Dylan Dog – Speciale n. 31: Il Pianeta dei Morti – Nemico pubblico n. 1 – Recensione

Pubblicato il 2 Ottobre 2017 alle 19:40

Xabaras, creatore del virus che ha trasformato la Terra nel pianeta dei morti viventi, è ormai un uomo anziano che conduce una vita priva di scopo. La sua esistenza ha una svolta inaspettata quando conosce Marlene, una donna che si è sottoposta a numerosi interventi di chirurgia estetica e condivide con lui l’ossessione per l’immortalità. Mentre prende piede il fenomeno dei Flagellanti, cultori di Xabaras, Scotland Yard è in cerca di Dylan Dog, misteriosamente scomparso.

E’ uno Xabaras patetico e decadente quello presentato dal tratto spietato, nervoso e realistico di Sergio Gerasi in apertura del nuovo episodio de Il Pianeta dei Morti, la saga ideata da Alessandro Bilotta, ambientata in un futuro alternativo in cui il vecchio Dylan deve vedersela con un mondo invaso dai Ritornanti. L’arcinemico e padre dell’indagatore dell’incubo viene traslato fuori dalla sua dimensione diegetica, in una realtà decadente e limbica in cui la predominanza di bianco delle tavole sembra rispecchiare il vuoto esistenziale in cui versa il personaggio.

Bilotta aveva operato una destrutturazione simile su Dylan nel capolavoro La macchina umana (n. 356 della serie regolare) ed attua un recupero di Xabaras che difficilmente potrebbe innestarsi nell’attuale corso narrativo della serie regolare. Il villain viene qui privato della sua funzione concettuale, l’uomo che inseguiva l’immortalità è gravato dalla propria vecchiaia, il demonio viene letteralmente spogliato del suo manto spaventoso e reso inoffensivo.

La storia è raccontata dalla sua prospettiva, tanto che nella prima metà del volume, quasi 80 pagine, non c’è traccia di Dylan. Il vecchio scienziato e Marlene, resa mostruosa dalla chirurgia estetica, dovrebbero essere due personaggi respingenti ma, in pieno spirito dylandoghiano, come Sclavi insegna, sono proprio i due emarginati a suscitare l’empatia del lettore che inizia a fare il tifo per loro.

Punto nodale della storia è la ricomparsa di Dylan che va a rovesciare la prospettiva ed avviene in un luogo iconico della mitologia del personaggio. Il palesarsi dell’indagatore dell’incubo innesca la ristrutturazione di Xabaras. Il ritorno del villain passa per quattro momenti nei quali Gerasi cambia stile, il vacuo bianco si tinge di neri sfumati, la deformazione prospettica e la sequenza muta rimandano al cinema espressionista tedesco.

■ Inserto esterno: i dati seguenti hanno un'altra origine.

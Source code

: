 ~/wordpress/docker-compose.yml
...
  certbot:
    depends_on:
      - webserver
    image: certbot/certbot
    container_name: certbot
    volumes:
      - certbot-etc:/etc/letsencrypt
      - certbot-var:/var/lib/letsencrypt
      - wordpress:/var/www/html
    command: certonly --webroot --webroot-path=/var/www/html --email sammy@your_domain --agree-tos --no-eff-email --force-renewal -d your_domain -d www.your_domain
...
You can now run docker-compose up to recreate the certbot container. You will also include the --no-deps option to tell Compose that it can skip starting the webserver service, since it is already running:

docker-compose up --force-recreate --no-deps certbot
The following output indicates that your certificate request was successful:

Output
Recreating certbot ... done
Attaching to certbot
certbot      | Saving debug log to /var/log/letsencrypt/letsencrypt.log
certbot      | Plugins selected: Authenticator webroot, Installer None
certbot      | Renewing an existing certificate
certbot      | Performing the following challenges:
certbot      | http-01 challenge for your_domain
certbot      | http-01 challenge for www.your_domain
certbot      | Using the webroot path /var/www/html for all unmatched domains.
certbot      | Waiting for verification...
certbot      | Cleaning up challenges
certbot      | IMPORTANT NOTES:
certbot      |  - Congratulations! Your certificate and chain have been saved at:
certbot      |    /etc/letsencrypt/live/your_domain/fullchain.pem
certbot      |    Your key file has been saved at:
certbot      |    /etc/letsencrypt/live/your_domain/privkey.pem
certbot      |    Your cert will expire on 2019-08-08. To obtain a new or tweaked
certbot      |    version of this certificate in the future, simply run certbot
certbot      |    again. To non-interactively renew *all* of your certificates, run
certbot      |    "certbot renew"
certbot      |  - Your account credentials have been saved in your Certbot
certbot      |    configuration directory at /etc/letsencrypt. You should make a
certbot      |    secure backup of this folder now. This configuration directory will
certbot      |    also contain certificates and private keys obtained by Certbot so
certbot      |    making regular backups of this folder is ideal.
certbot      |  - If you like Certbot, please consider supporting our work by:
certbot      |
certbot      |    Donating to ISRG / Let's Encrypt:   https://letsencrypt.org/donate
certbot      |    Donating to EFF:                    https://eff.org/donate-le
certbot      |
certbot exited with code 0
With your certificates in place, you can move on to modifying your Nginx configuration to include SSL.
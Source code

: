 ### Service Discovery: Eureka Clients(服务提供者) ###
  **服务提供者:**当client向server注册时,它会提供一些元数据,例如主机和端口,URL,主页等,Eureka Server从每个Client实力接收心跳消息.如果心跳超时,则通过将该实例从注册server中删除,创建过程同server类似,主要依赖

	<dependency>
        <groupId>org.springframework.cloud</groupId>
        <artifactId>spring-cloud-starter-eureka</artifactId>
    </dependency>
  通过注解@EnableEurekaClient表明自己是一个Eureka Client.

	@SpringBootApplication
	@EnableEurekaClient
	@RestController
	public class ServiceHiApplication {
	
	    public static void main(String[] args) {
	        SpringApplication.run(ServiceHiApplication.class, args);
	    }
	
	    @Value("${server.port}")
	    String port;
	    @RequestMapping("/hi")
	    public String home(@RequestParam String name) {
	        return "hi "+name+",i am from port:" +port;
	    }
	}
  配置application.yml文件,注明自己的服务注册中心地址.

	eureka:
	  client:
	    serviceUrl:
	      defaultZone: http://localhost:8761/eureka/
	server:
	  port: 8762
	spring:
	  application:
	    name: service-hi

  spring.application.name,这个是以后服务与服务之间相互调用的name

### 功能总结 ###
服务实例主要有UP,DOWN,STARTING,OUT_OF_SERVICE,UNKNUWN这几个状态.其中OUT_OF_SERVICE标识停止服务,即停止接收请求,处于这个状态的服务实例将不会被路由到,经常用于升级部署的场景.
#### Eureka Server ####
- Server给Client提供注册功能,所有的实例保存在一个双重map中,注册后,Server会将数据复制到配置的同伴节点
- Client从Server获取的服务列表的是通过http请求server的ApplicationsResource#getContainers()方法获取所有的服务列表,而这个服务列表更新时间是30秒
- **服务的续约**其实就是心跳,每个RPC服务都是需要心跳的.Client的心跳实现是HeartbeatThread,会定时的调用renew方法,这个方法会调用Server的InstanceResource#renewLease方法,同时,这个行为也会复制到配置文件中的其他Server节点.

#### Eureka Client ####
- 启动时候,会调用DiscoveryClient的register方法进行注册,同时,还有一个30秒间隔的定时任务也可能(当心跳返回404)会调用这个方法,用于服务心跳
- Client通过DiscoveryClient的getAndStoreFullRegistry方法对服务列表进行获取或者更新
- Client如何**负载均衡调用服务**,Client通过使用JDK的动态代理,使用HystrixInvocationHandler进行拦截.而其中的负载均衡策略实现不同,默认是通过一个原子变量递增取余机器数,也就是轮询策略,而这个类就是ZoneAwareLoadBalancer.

Anche Dylan vive una sua condizione di smarrimento esistenziale espresso attraverso gli incubi che lo riportano al finale di Caccia alle streghe (n. 69 della serie regolare), forse l’albo più meta della serie (oltre a Morgana). Si trattava di una storia provocatoria dal finale aperto e rappresenta una sorta di loop che il vecchio Dylan rivive in sogno. Apportando una chiave di lettura semplicistica si potrebbe pensare che Il Pianeta dei Morti sia un sequel di quella storia e che il sogno possa essere un flashback. Non è (necessariamente) così.

L’incubo, che è la materia di cui vive Dylan, è un mezzo col quale gli universi narrativi del personaggio, da sempre caratterizzato da una forte versatilità interpretativa, si sfiorano piombando l’indagatore in quel disagio interiore, personaggio in cerca di autore, orfano del padre Sclavi e qui in conflitto col genitore diegetico.

Lo scontro iniziato 31 anni fa trova qui un capitolo finale che meritava tanta attesa e che difficilmente potrà essere superato, non solo un faccia a faccia di filosofie ma anche un duello mai così fisico tra antieroe e villain. L’epilogo dell’albo sorprenderà i fan, chiude il cerchio nella questione padre-figlio, e potrebbe mettere la parola fine all’intera saga.